Pollack "Polly" Ann Williams, who was featured in the HBO documentary "Thin," an unflinching look at several women with serious eating disorders, was found dead Feb. 8 at her home in Hixson, Tenn. She was 33.
Williams died from an overdose of sleeping pills, a suicide that was "a direct result of her internal battle with the eating disorder," her sister, Bebe W. Reed, told The Times. "She said she could not fight the fight any longer."
Lauren Greenfield, who made the 2006 documentary, said of Williams on her website: "In her short life, she touched more people than most people do in their lifetime, and I know she was very proud of the contribution she made in the eating disorder community."
Appearing in "Thin" was a challenge for the intensely private Williams, who often said she agreed to be filmed because she hoped her story might move others to seek help.
As many as 10 million girls and women in the U.S. are fighting a life-threatening eating disorder such as anorexia or bulimia, according to the National Eating Disorders Assn.
The documentary was filmed at Renfrew Center, a residential treatment center in Coconut Creek, Fla., and received critical praise when it was screened two years ago at the Sundance Film Festival.
Much of the film's high drama centers around Williams, who reveals that she checked into the clinic after trying to kill herself over eating two slices of pizza. She adds: "That was obviously not the whole reason."
The gregarious Williams bonds with other patients in a dorm-like setting and struggles to eat a cupcake as others provide support. She sneaks away to get a tattoo of an "eating disorder recovery" symbol and slips her psychiatric medications to another patient.
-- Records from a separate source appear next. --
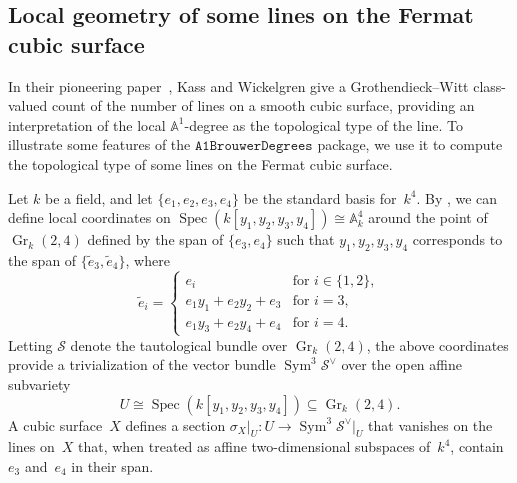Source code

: \documentclass[12pt]{amsart}
\theoremstyle{definition}
\DeclareMathOperator{\Gr}{Gr}
\DeclareMathOperator{\Spec}{Spec}
\DeclareMathOperator{\Sym}{Sym}
\begin{document}
\subsection{Local geometry of some lines on the Fermat cubic surface} 
In their pioneering paper~\cite{CubicKW}, Kass and Wickelgren give a Grothendieck--Witt class-valued count of the number of lines on a smooth cubic surface, providing an interpretation of the local $\mathbb{A}^{1}$-degree as the topological type of the line. To illustrate some features of the $\mathtt{A1BrouwerDegrees}$ package, we use it to compute the topological type of some lines on the Fermat cubic surface.

Let $k$ be a field, and let $\{e_{1},e_{2},e_{3},e_{4}\}$ be the standard basis for~$k^{4}$. By \cite[Lemma~45]{CubicKW}, we can define local coordinates on $\Spec(k[y_{1},y_{2},y_{3},y_{4}])\cong\mathbb{A}_k^{4}$ around the point of $\Gr_k(2,4)$ defined by the span of $\{e_{3},e_{4}\}$ such that $y_{1},y_{2},y_{3},y_{4}$ corresponds to the span of $\{\widetilde{e}_3,\widetilde{e}_{4}\}$, where 
\[
\widetilde{e}_i = \begin{cases}
    e_{i} & \text{for } i\in\{1,2\}, \\
    e_{1}y_{1} + e_{2}y_{2} + e_{3} & \text{for } i=3, \\
    e_{1}y_{3} + e_{2}y_{4} + e_{4} & \text{for } i=4.
\end{cases}
\]
Letting $\mathcal{S}$ denote the tautological bundle over $\Gr_k(2,4)$, the above coordinates provide a trivialization of the vector bundle $\Sym^{3}\mathcal{S}^{\vee}$ over the open affine subvariety
\[
U\cong\Spec(k[y_{1},y_{2},y_{3},y_{4}])\subseteq\Gr_k(2,4).
\]
A cubic surface~$X$ defines a section $\sigma_{X}\rvert_{U}\colon U\to\Sym^{3}\mathcal{S}^{\vee}\rvert_{U}$ that vanishes on the lines on~$X$ that, when treated as affine two-dimensional subspaces of~$k^{4}$, contain $e_{3}$ and~$e_{4}$ in their span. 
\end{document}
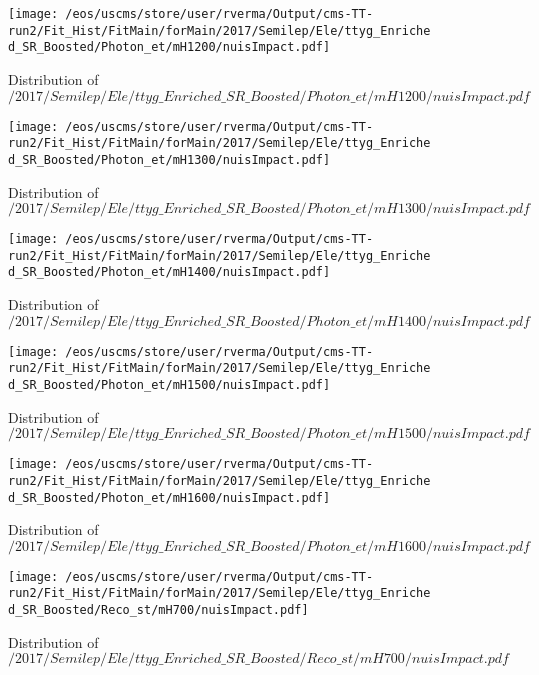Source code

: \begin{figure}
\centering
\texttt{[image: /eos/uscms/store/user/rverma/Output/cms-TT-run2/Fit\_Hist/FitMain/forMain/2017/Semilep/Ele/ttyg\_Enriched\_SR\_Boosted/Photon\_et/mH1200/nuisImpact.pdf]}
\caption{Distribution of $/2017/Semilep/Ele/ttyg\_Enriched\_SR\_Boosted/Photon\_et/mH1200/nuisImpact.pdf$}
\end{figure}

\begin{figure}
\centering
\texttt{[image: /eos/uscms/store/user/rverma/Output/cms-TT-run2/Fit\_Hist/FitMain/forMain/2017/Semilep/Ele/ttyg\_Enriched\_SR\_Boosted/Photon\_et/mH1300/nuisImpact.pdf]}
\caption{Distribution of $/2017/Semilep/Ele/ttyg\_Enriched\_SR\_Boosted/Photon\_et/mH1300/nuisImpact.pdf$}
\end{figure}

\begin{figure}
\centering
\texttt{[image: /eos/uscms/store/user/rverma/Output/cms-TT-run2/Fit\_Hist/FitMain/forMain/2017/Semilep/Ele/ttyg\_Enriched\_SR\_Boosted/Photon\_et/mH1400/nuisImpact.pdf]}
\caption{Distribution of $/2017/Semilep/Ele/ttyg\_Enriched\_SR\_Boosted/Photon\_et/mH1400/nuisImpact.pdf$}
\end{figure}

\begin{figure}
\centering
\texttt{[image: /eos/uscms/store/user/rverma/Output/cms-TT-run2/Fit\_Hist/FitMain/forMain/2017/Semilep/Ele/ttyg\_Enriched\_SR\_Boosted/Photon\_et/mH1500/nuisImpact.pdf]}
\caption{Distribution of $/2017/Semilep/Ele/ttyg\_Enriched\_SR\_Boosted/Photon\_et/mH1500/nuisImpact.pdf$}
\end{figure}

\begin{figure}
\centering
\texttt{[image: /eos/uscms/store/user/rverma/Output/cms-TT-run2/Fit\_Hist/FitMain/forMain/2017/Semilep/Ele/ttyg\_Enriched\_SR\_Boosted/Photon\_et/mH1600/nuisImpact.pdf]}
\caption{Distribution of $/2017/Semilep/Ele/ttyg\_Enriched\_SR\_Boosted/Photon\_et/mH1600/nuisImpact.pdf$}
\end{figure}

\begin{figure}
\centering
\texttt{[image: /eos/uscms/store/user/rverma/Output/cms-TT-run2/Fit\_Hist/FitMain/forMain/2017/Semilep/Ele/ttyg\_Enriched\_SR\_Boosted/Reco\_st/mH700/nuisImpact.pdf]}
\caption{Distribution of $/2017/Semilep/Ele/ttyg\_Enriched\_SR\_Boosted/Reco\_st/mH700/nuisImpact.pdf$}
\end{figure}

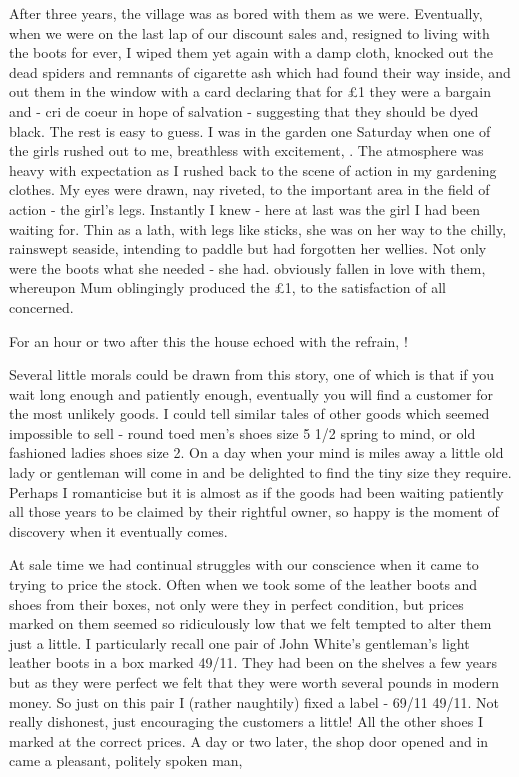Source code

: After three years, the village was as bored with them as we were. Eventually, when we were on the last lap of our discount sales and, resigned to living with the boots for ever, I wiped them yet again with a damp cloth, knocked out the dead spiders and remnants of cigarette ash which had found their way inside, and out them in the window with a card declaring that for £1 they were a bargain and - cri de coeur in hope of salvation - suggesting that they should be dyed black. The rest is easy to guess. I was in the garden one Saturday when one of the girls rushed out to me, breathless with excitement, . The atmosphere was heavy with expectation as I rushed back to the scene of action in my gardening clothes. My eyes were drawn, nay riveted, to the important area in the field of action - the girl's legs. Instantly I knew - here at last was the girl I had been waiting for. Thin as a lath, with legs like sticks, she was on her way to the chilly, rainswept seaside, intending to paddle but had forgotten her wellies. Not only were the boots what she needed - she had. obviously fallen in love with them, whereupon Mum oblingingly produced the £1, to the satisfaction of all concerned.

For an hour or two after this the house echoed with the refrain, !

Several little morals could be drawn from this story, one of which is that if you wait long enough and patiently enough, eventually you will find a customer for the most unlikely goods. I could tell similar tales of other goods which seemed impossible to sell - round toed men's shoes size 5 1/2 spring to mind, or old fashioned ladies shoes size 2. On a day when your mind is miles away a little old lady or gentleman will come in and be delighted to find the tiny size they require. Perhaps I romanticise but it is almost as if the goods had been waiting patiently all those years to be claimed by their rightful owner, so happy is the moment of discovery when it eventually comes.

At sale time we had continual struggles with our conscience when it came to trying to price the stock. Often when we took some of the leather boots and shoes from their boxes, not only were they in perfect condition, but prices marked on them seemed so ridiculously low that we felt tempted to alter them just a little. I particularly recall one pair of John White’s gentleman’s light leather boots in a box marked 49/11. They had been on the shelves a few years but as they were perfect we felt that they were worth several pounds in modern money. So just on this pair I (rather naughtily) fixed a label - 69/11 49/11. Not really dishonest, just encouraging the customers a little! All the other shoes I marked at the correct prices. A day or two later, the shop door opened and in came a pleasant, politely spoken man,

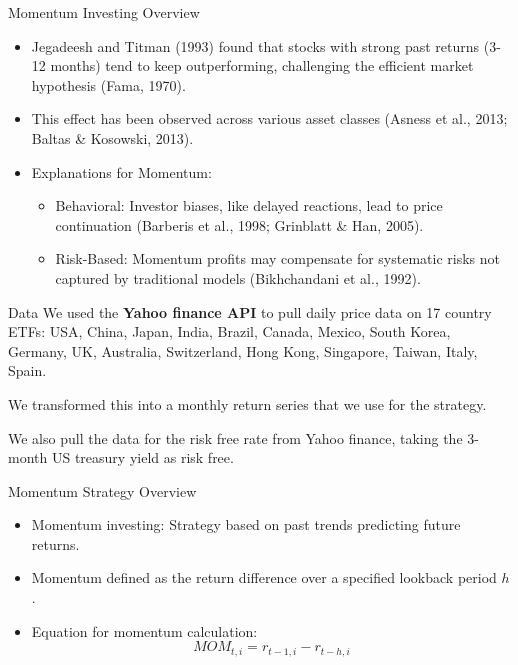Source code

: \documentclass{beamer}
\newcommand{\myitem}{\item[\triangleright]}
\begin{document}
\begin{frame}[t]{Momentum Investing Overview}
    \begin{itemize}
        \myitem Jegadeesh and Titman (1993) found that stocks with strong past returns (3-12 months) tend to keep outperforming, challenging the efficient market hypothesis (Fama, 1970).
        \myitem This effect has been observed across various asset classes (Asness et al., 2013; Baltas \& Kosowski, 2013).
        \myitem Explanations for Momentum:
        \begin{itemize}
            \item Behavioral: Investor biases, like delayed reactions, lead to price continuation (Barberis et al., 1998; Grinblatt \& Han, 2005).
            \item Risk-Based: Momentum profits may compensate for systematic risks not captured by traditional models (Bikhchandani et al., 1992).
        \end{itemize}
    \end{itemize}
\end{frame}


\begin{frame}[t]{Data}
We used the \textbf{Yahoo finance API} to pull daily price data on 17 country ETFs: USA, China, Japan, India, Brazil, Canada, Mexico, South Korea, Germany, UK, Australia, Switzerland, Hong Kong, Singapore, Taiwan, Italy, Spain. 

We transformed this into a monthly return series that we use for the strategy.

We also pull the data for the risk free rate from Yahoo finance, taking the 3-month US treasury yield as risk free.
\end{frame}

\begin{frame}[t]{Momentum Strategy Overview}
    \begin{itemize}
        \item Momentum investing: Strategy based on past trends predicting future returns.
        \item Momentum defined as the return difference over a specified lookback period $h$.
        \item Equation for momentum calculation:
        \begin{equation}
            MOM_{t,i} = r_{t-1,i} - r_{t-h,i}
        \end{equation}
    \end{itemize}
\end{frame}
\end{document}
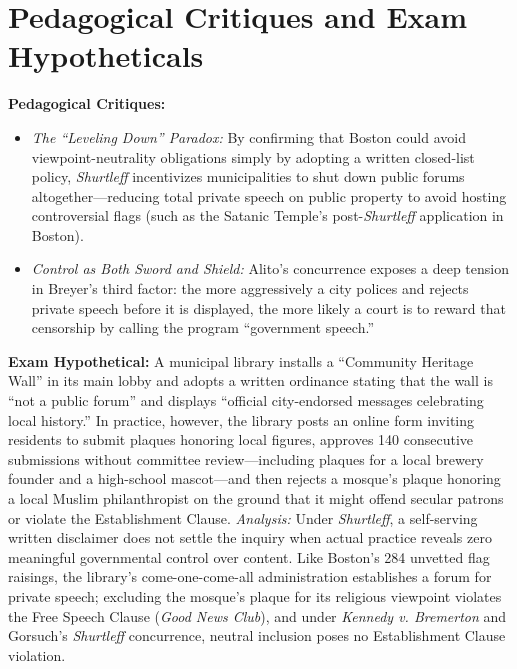 \documentclass[12pt]{article}
\begin{document}
\section{Pedagogical Critiques and Exam Hypotheticals}
\textbf{Pedagogical Critiques:}
\begin{itemize}
  \item \textit{The ``Leveling Down'' Paradox:} By confirming that Boston could avoid viewpoint-neutrality obligations simply by adopting a written closed-list policy, \textit{Shurtleff} incentivizes municipalities to shut down public forums altogether---reducing total private speech on public property to avoid hosting controversial flags (such as the Satanic Temple's post-\textit{Shurtleff} application in Boston).
  \item \textit{Control as Both Sword and Shield:} Alito's concurrence exposes a deep tension in Breyer's third factor: the more aggressively a city polices and rejects private speech before it is displayed, the more likely a court is to reward that censorship by calling the program ``government speech.''
\end{itemize}

\textbf{Exam Hypothetical:} A municipal library installs a ``Community Heritage Wall'' in its main lobby and adopts a written ordinance stating that the wall is ``not a public forum'' and displays ``official city-endorsed messages celebrating local history.'' In practice, however, the library posts an online form inviting residents to submit plaques honoring local figures, approves 140 consecutive submissions without committee review---including plaques for a local brewery founder and a high-school mascot---and then rejects a mosque's plaque honoring a local Muslim philanthropist on the ground that it might offend secular patrons or violate the Establishment Clause. \textit{Analysis:} Under \textit{Shurtleff}, a self-serving written disclaimer does not settle the inquiry when actual practice reveals zero meaningful governmental control over content. Like Boston's 284 unvetted flag raisings, the library's come-one-come-all administration establishes a forum for private speech; excluding the mosque's plaque for its religious viewpoint violates the Free Speech Clause (\textit{Good News Club}), and under \textit{Kennedy v. Bremerton} and Gorsuch's \textit{Shurtleff} concurrence, neutral inclusion poses no Establishment Clause violation.
\end{document}
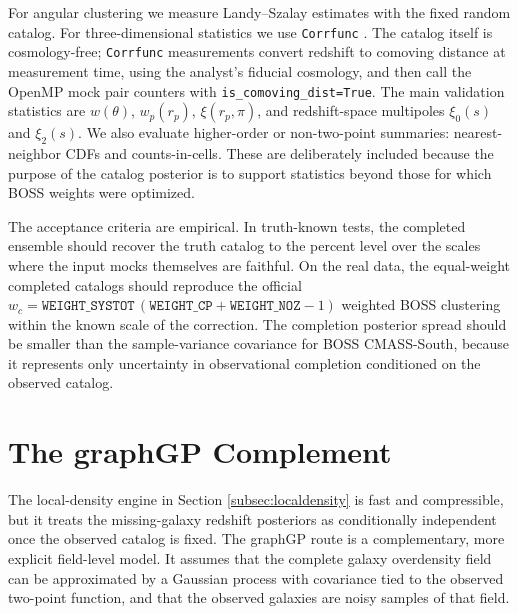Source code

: \documentclass[apj]{emulateapj}
\begin{document}
For angular clustering we measure Landy--Szalay estimates
\citep{LandySzalay1993} with the fixed random catalog.  For three-dimensional
statistics we use \texttt{Corrfunc} \citep{Corrfunc2020}.  The catalog itself is
cosmology-free; \texttt{Corrfunc} measurements convert redshift to comoving
distance at measurement time, using the analyst's fiducial cosmology, and then
call the OpenMP mock pair counters with \texttt{is\_comoving\_dist=True}.  The
main validation statistics are $w(\theta)$, $w_p(r_p)$, $\xi(r_p,\pi)$, and
redshift-space multipoles $\xi_0(s)$ and $\xi_2(s)$.  We also evaluate
higher-order or non-two-point summaries: nearest-neighbor CDFs and
counts-in-cells.  These are deliberately included because the purpose of the
catalog posterior is to support statistics beyond those for which BOSS weights
were optimized.

The acceptance criteria are empirical.  In truth-known tests, the completed
ensemble should recover the truth catalog to the percent level over the scales
where the input mocks themselves are faithful.  On the real data, the
equal-weight completed catalogs should reproduce the official
$w_c=\texttt{WEIGHT\_SYSTOT}\,(\texttt{WEIGHT\_CP}+\texttt{WEIGHT\_NOZ}-1)$
weighted BOSS clustering within the known scale of the correction.  The
completion posterior spread should be smaller than the sample-variance
covariance for BOSS CMASS-South, because it represents only uncertainty in
observational completion conditioned on the observed catalog.

\section{The graphGP Complement}
\label{sec:graphgp}

The local-density engine in Section \ref{subsec:localdensity} is fast and
compressible, but it treats the missing-galaxy redshift posteriors as
conditionally independent once the observed catalog is fixed.  The graphGP
route is a complementary, more explicit field-level model.  It assumes that the
complete galaxy overdensity field can be approximated by a Gaussian process
with covariance tied to the observed two-point function, and that the observed
galaxies are noisy samples of that field.
\end{document}
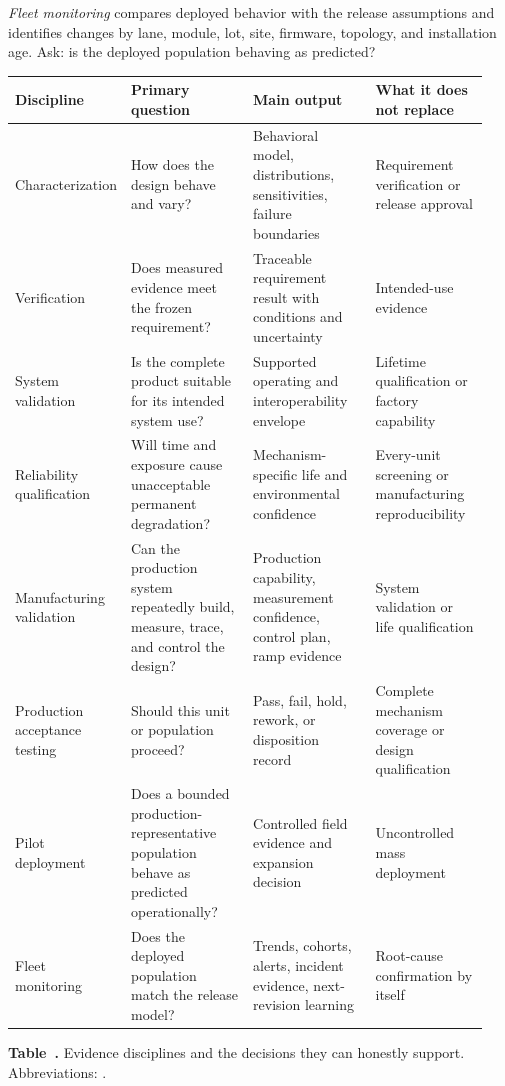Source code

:\emph{Fleet monitoring} compares deployed behavior with the release assumptions
and identifies changes by lane, module, lot, site, firmware, topology, and
installation age. Ask: is the deployed population behaving as predicted?

\begin{table}[ht]
\label{tab:validation-jobs}%
\centering
\setlength{\tabcolsep}{2.5pt}%
\footnotesize
\renewcommand{\arraystretch}{1.12}%
\begin{tabular}{@{}p{0.18\linewidth}p{0.26\linewidth}p{0.26\linewidth}p{0.24\linewidth}@{}}
\toprule
Discipline & Primary question & Main output & What it does not replace \\
\midrule
Characterization & How does the design behave and vary? & Behavioral model,
distributions, sensitivities, failure boundaries & Requirement verification or
release approval \\
\addlinespace[0.5em]
Verification & Does measured evidence meet the frozen requirement? & Traceable
requirement result with conditions and uncertainty & Intended-use evidence \\
\addlinespace[0.5em]
System validation & Is the complete product suitable for its intended system
use? & Supported operating and interoperability envelope & Lifetime
qualification or factory capability \\
\addlinespace[0.5em]
Reliability qualification & Will time and exposure cause unacceptable permanent
degradation? & Mechanism-specific life and environmental confidence & Every-unit
screening or manufacturing reproducibility \\
\addlinespace[0.5em]
Manufacturing validation & Can the production system repeatedly build, measure,
trace, and control the design? & Production capability, measurement confidence,
control plan, ramp evidence & System validation or life qualification \\
\addlinespace[0.5em]
Production acceptance testing & Should this unit or population proceed? & Pass,
fail, hold, rework, or disposition record & Complete mechanism coverage or
design qualification \\
\addlinespace[0.5em]
Pilot deployment & Does a bounded production-representative population behave as
predicted operationally? & Controlled field evidence and expansion decision &
Uncontrolled mass deployment \\
\addlinespace[0.5em]
Fleet monitoring & Does the deployed population match the release model? &
Trends, cohorts, alerts, incident evidence, next-revision learning & Root-cause
confirmation by itself \\
\bottomrule
\end{tabular}
\par\medskip
{\raggedright\footnotesize\textbf{Table~\thetable.} Evidence disciplines and
the decisions they can honestly support. Abbreviations:
.\par}
\end{table}

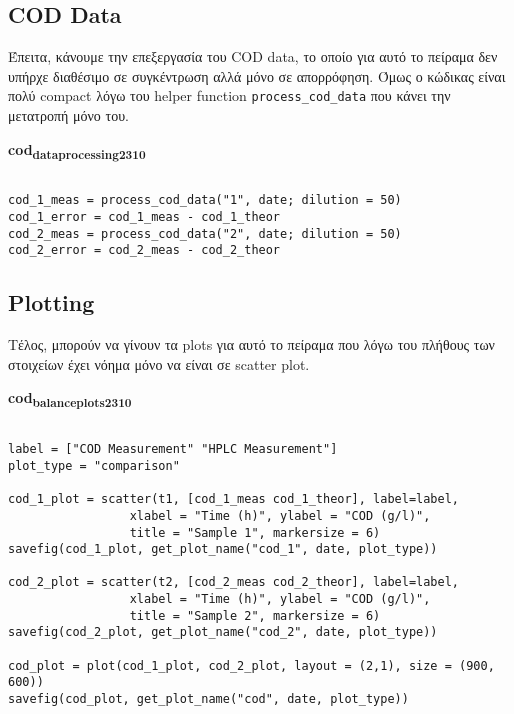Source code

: \documentclass[11pt]{article}
\begin{document}
\subsection{COD Data}
\label{sec:orgb53dd91}
Έπειτα, κάνουμε την επεξεργασία του COD data, το οποίο για αυτό το πείραμα δεν υπήρχε διαθέσιμο σε συγκέντρωση αλλά μόνο σε απορρόφηση. Όμως ο κώδικας είναι πολύ compact λόγω του helper function \texttt{process\_cod\_data} που κάνει την μετατροπή μόνο του.

\textbf{cod\textsubscript{data}\textsubscript{processing}\textsubscript{23}\textsubscript{10}}
\begin{verbatim}

cod_1_meas = process_cod_data("1", date; dilution = 50)
cod_1_error = cod_1_meas - cod_1_theor
cod_2_meas = process_cod_data("2", date; dilution = 50)
cod_2_error = cod_2_meas - cod_2_theor

\end{verbatim}

\subsection{Plotting}
\label{sec:orga7d55cc}
Τέλος, μπορούν να γίνουν τα plots για αυτό το πείραμα που λόγω του πλήθους των στοιχείων έχει νόημα μόνο να είναι σε scatter plot.

\textbf{cod\textsubscript{balance}\textsubscript{plots}\textsubscript{23}\textsubscript{10}}
\begin{verbatim}

label = ["COD Measurement" "HPLC Measurement"]
plot_type = "comparison"

cod_1_plot = scatter(t1, [cod_1_meas cod_1_theor], label=label,
                 xlabel = "Time (h)", ylabel = "COD (g/l)",
                 title = "Sample 1", markersize = 6)
savefig(cod_1_plot, get_plot_name("cod_1", date, plot_type))

cod_2_plot = scatter(t2, [cod_2_meas cod_2_theor], label=label,
                 xlabel = "Time (h)", ylabel = "COD (g/l)",
                 title = "Sample 2", markersize = 6)
savefig(cod_2_plot, get_plot_name("cod_2", date, plot_type))

cod_plot = plot(cod_1_plot, cod_2_plot, layout = (2,1), size = (900, 600))
savefig(cod_plot, get_plot_name("cod", date, plot_type))

\end{verbatim}
\end{document}
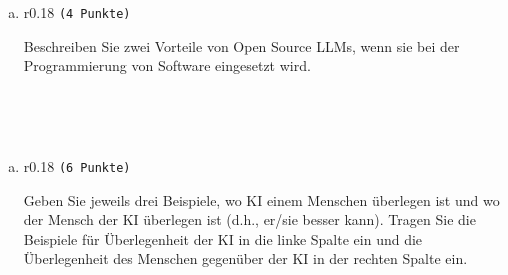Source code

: \documentclass[12pt, ngerman]{AssignmentClass}
\begin{document}
    \begin{enumerate}[b)]
		\item 
			\begin{minipage}[t]{\linewidth}
				\vspace{-0.61em}
				\begin{wrapfigure}[2]{r}{0.18\linewidth} 
					\raggedleft
					\texttt{(4 Punkte)}
				\end{wrapfigure}
                Beschreiben Sie zwei Vorteile von Open Source LLMs, wenn sie bei der Programmierung von Software eingesetzt wird.
			\end{minipage}
	\end{enumerate}
 
    \begin{answerbox}
		\noindent
		\fbox{\parbox[c]{\textwidth}{
				\vspace{4cm}
				\hspace{\textwidth}
		}}\\
	\end{answerbox}

	\begin{solution}
		\noindent
		\\
	\end{solution}

    \begin{enumerate}[c)]
		\item 
			\begin{minipage}[t]{\linewidth}
				\vspace{-0.61em}
				\begin{wrapfigure}[2]{r}{0.18\linewidth} 
					\raggedleft
					\texttt{(6 Punkte)}
				\end{wrapfigure}
                Geben Sie jeweils drei Beispiele, wo KI einem Menschen überlegen ist und wo der Mensch der KI überlegen ist (d.h., er/sie besser kann).  Tragen Sie die Beispiele für Überlegenheit der KI in die linke Spalte ein und die Überlegenheit des Menschen gegenüber der KI in der rechten Spalte ein.                
			\end{minipage}
	\end{enumerate}
\end{document}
For violating rules, she is asked to leave the center.
Eventually, Williams completed a 10-week outpatient program in Chattanooga, Tenn., for people with eating disorders.
"This is such a horrible disease," Williams told The Times in 2006. "It's not something you can beat on your own."
Born in 1974 in Memphis, Tenn., Williams lived most of her life in Johnson City, Tenn. She shared her first name, Pollack, with her grandfather.
An exuberant child, she was quick-witted and whip-smart, both a cheerleader in high school and a member of a high school academic decathlon team that placed third in the nation, her sister said.
At Virginia Tech, Williams earned a bachelor's degree in English with a concentration in Shakespearean studies. After graduating in 1996, she "went on a diet that lasted seven years," Williams said in "Thin," a companion book to the film.
She recalled counting calories by the time she was 11, bringing diet pills to grade school in her lunch and starting to struggle with an eating disorder at 13.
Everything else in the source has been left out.